> WORK ITEM:
Count how many lines in the following data hold the word "values". Your answer is the number and nothing else.

> DATASET EXCERPTS:
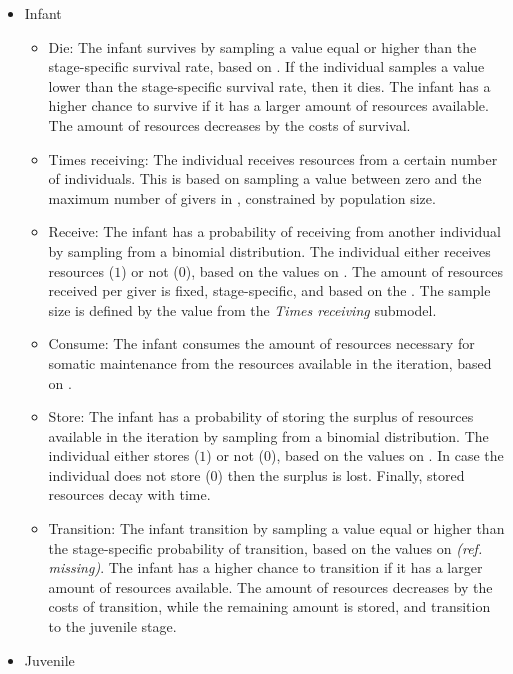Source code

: \documentclass{article}
\begin{document}
\begin{itemize}
    \item Infant
    \begin{itemize}
        \item Die: The infant survives by sampling a value equal or higher than the stage-specific survival rate, based on \cite{gurven2007longevity}. If the individual samples a value lower than the stage-specific survival rate, then it dies. The infant has a higher chance to survive if it has a larger amount of resources available. The amount of resources decreases by the costs of survival.
        \item Times receiving: The individual receives resources from a certain number of individuals. This is based on sampling a value between zero and the maximum number of givers in \cite{gurven2004give}, constrained by population size.
        \item Receive: The infant has a probability of receiving from another individual by sampling from a binomial distribution. The individual either receives resources ($1$) or not ($0$), based on the values on \cite{gurven2004give}. The amount of resources received per giver is fixed, stage-specific, and based on the \cite{gurven2004give}. The sample size is defined by the value from the \emph{Times receiving} submodel. 
        \item Consume: The infant consumes the amount of resources necessary for somatic maintenance from the resources available in the iteration, based on \cite{kaplan2000theory}.
        \item Store: The infant has a probability of storing the surplus of resources available in the iteration by sampling from a binomial distribution. The individual either stores ($1$) or not ($0$), based on the values on \citep{bowles2011cultivation}. In case the individual does not store ($0$) then the surplus is lost. Finally, stored resources decay with time.
        \item Transition: The infant transition by sampling a value equal or higher than the stage-specific probability of transition, based on the values on \emph{(ref. missing)}. The infant has a higher chance to transition if it has a larger amount of resources available. The amount of resources decreases by the costs of transition, while the remaining amount is stored, and transition to the juvenile stage.
    \end{itemize}
    \item Juvenile
    \begin{itemize}

\end{itemize}
\end{itemize}
\end{document}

> ANSWER TO THE PROBLEM:
3